What is required → Where an image appears in the data, omit it and reproduce the rest exactly.
[Opening Records supplied section]
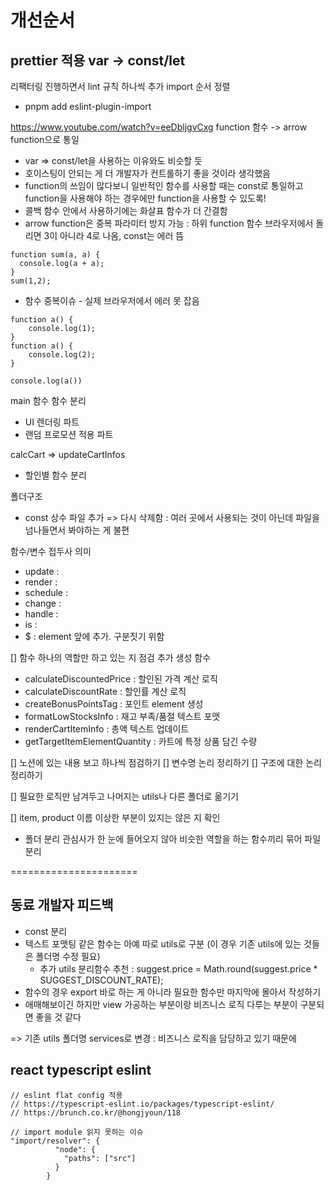 # 개선순서
prettier 적용
var -> const/let
- 

리팩터링 진행하면서 lint 규칙 하나씩 추가
import 순서 정렬
- pnpm add eslint-plugin-import

https://www.youtube.com/watch?v=eeDbljgvCxg
function 함수 -> arrow function으로 통일
- var => const/let을 사용하는 이유와도 비슷할 듯
- 호이스팅이 안되는 게 더 개발자가 컨트롤하기 좋을 것이라 생각했음
- function의 쓰임이 많다보니 일반적인 함수를 사용할 때는 const로 통일하고 function을 사용해야 하는 경우에만 function을 사용할 수 있도록!
- 콜백 함수 안에서 사용하기에는 화살표 함수가 더 간결함
- arrow function은 중복 파라미터 방지 가능 : 하위 function 함수 브라우저에서 돌리면 3이 아니라 4로 나옴, const는 에러 뜸
```
function sum(a, a) {
  console.log(a + a);
}
sum(1,2);
```
- 함수 중복이슈 - 실제 브라우저에서 에러 못 잡음
```
function a() {
    console.log(1);
}
function a() {
    console.log(2);
}

console.log(a())
```

main 함수 함수 분리
- UI 렌더링 파트
- 랜덤 프로모션 적용 파트

calcCart => updateCartInfos
- 할인별 함수 분리

폴더구조
- const 상수 파일 추가 => 다시 삭제함 : 여러 곳에서 사용되는 것이 아닌데 파일을 넘나들면서 봐야하는 게 불편

함수/변수 접두사 의미
- update : 
- render : 
- schedule : 
- change : 
- handle :
- is :
- $ : element 앞에 추가. 구분짓기 위함


[] 함수 하나의 역할만 하고 있는 지 점검
추가 생성 함수
- calculateDiscountedPrice : 할인된 가격 계산 로직
- calculateDiscountRate : 할인률 계산 로직
- createBonusPointsTag : 포인트 element 생성
- formatLowStocksInfo : 재고 부족/품절 텍스트 포맷
- renderCartItemInfo : 총액 텍스트 업데이트
- getTargetItemElementQuantity : 카트에 특정 상품 담긴 수량

[] 노션에 있는 내용 보고 하나씩 점검하기
[] 변수명 논리 정리하기
[] 구조에 대한 논리 정리하기

[] 필요한 로직만 남겨두고 나머지는 utils나 다른 폴더로 옮기기

[] item, product 이름 이상한 부분이 있지는 않은 지 확인

- 폴더 분리
관심사가 한 눈에 들어오지 않아 비슷한 역할을 하는 함수끼리 묶어 파일 분리

======================

## 동료 개발자 피드백
- const 분리
- 텍스트 포맷팅 같은 함수는 아예 따로 utils로 구분 (이 경우 기존 utils에 있는 것들은 폴더명 수정 필요)
  - 추가 utils 분리함수 추천 :  suggest.price = Math.round(suggest.price * SUGGEST_DISCOUNT_RATE); 
- 함수의 경우 export 바로 하는 게 아니라 필요한 함수만 마지막에 몰아서 작성하기
- 애매해보이긴 하지만 view 가공하는 부분이랑 비즈니스 로직 다루는 부분이 구분되면 좋을 것 같다

=> 기존 utils 폴더명 services로 변경 : 비즈니스 로직을 담당하고 있기 때문에


## react typescript eslint
```
// eslint flat config 적용
// https://typescript-eslint.io/packages/typescript-eslint/
// https://brunch.co.kr/@hongjyoun/118

// import module 읽지 못하는 이슈
"import/resolver": {
          "node": {
            "paths": ["src"]
          }
        }
```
[Closing Records supplied section]
Result →
 # 개선순서
prettier 적용
var -> const/let
- 

리팩터링 진행하면서 lint 규칙 하나씩 추가
import 순서 정렬
- pnpm add eslint-plugin-import

https://www.youtube.com/watch?v=eeDbljgvCxg
function 함수 -> arrow function으로 통일
- var => const/let을 사용하는 이유와도 비슷할 듯
- 호이스팅이 안되는 게 더 개발자가 컨트롤하기 좋을 것이라 생각했음
- function의 쓰임이 많다보니 일반적인 함수를 사용할 때는 const로 통일하고 function을 사용해야 하는 경우에만 function을 사용할 수 있도록!
- 콜백 함수 안에서 사용하기에는 화살표 함수가 더 간결함
- arrow function은 중복 파라미터 방지 가능 : 하위 function 함수 브라우저에서 돌리면 3이 아니라 4로 나옴, const는 에러 뜸
```
function sum(a, a) {
  console.log(a + a);
}
sum(1,2);
```
- 함수 중복이슈 - 실제 브라우저에서 에러 못 잡음
```
function a() {
    console.log(1);
}
function a() {
    console.log(2);
}

console.log(a())
```

main 함수 함수 분리
- UI 렌더링 파트
- 랜덤 프로모션 적용 파트

calcCart => updateCartInfos
- 할인별 함수 분리

폴더구조
- const 상수 파일 추가 => 다시 삭제함 : 여러 곳에서 사용되는 것이 아닌데 파일을 넘나들면서 봐야하는 게 불편

함수/변수 접두사 의미
- update : 
- render : 
- schedule : 
- change : 
- handle :
- is :
- $ : element 앞에 추가. 구분짓기 위함


[] 함수 하나의 역할만 하고 있는 지 점검
추가 생성 함수
- calculateDiscountedPrice : 할인된 가격 계산 로직
- calculateDiscountRate : 할인률 계산 로직
- createBonusPointsTag : 포인트 element 생성
- formatLowStocksInfo : 재고 부족/품절 텍스트 포맷
- renderCartItemInfo : 총액 텍스트 업데이트
- getTargetItemElementQuantity : 카트에 특정 상품 담긴 수량

[] 노션에 있는 내용 보고 하나씩 점검하기
[] 변수명 논리 정리하기
[] 구조에 대한 논리 정리하기

[] 필요한 로직만 남겨두고 나머지는 utils나 다른 폴더로 옮기기

[] item, product 이름 이상한 부분이 있지는 않은 지 확인

- 폴더 분리
관심사가 한 눈에 들어오지 않아 비슷한 역할을 하는 함수끼리 묶어 파일 분리

======================

## 동료 개발자 피드백
- const 분리
- 텍스트 포맷팅 같은 함수는 아예 따로 utils로 구분 (이 경우 기존 utils에 있는 것들은 폴더명 수정 필요)
  - 추가 utils 분리함수 추천 :  suggest.price = Math.round(suggest.price * SUGGEST_DISCOUNT_RATE); 
- 함수의 경우 export 바로 하는 게 아니라 필요한 함수만 마지막에 몰아서 작성하기
- 애매해보이긴 하지만 view 가공하는 부분이랑 비즈니스 로직 다루는 부분이 구분되면 좋을 것 같다

=> 기존 utils 폴더명 services로 변경 : 비즈니스 로직을 담당하고 있기 때문에


## react typescript eslint
```
// eslint flat config 적용
// https://typescript-eslint.io/packages/typescript-eslint/
// https://brunch.co.kr/@hongjyoun/118

// import module 읽지 못하는 이슈
"import/resolver": {
          "node": {
            "paths": ["src"]
          }
        }
```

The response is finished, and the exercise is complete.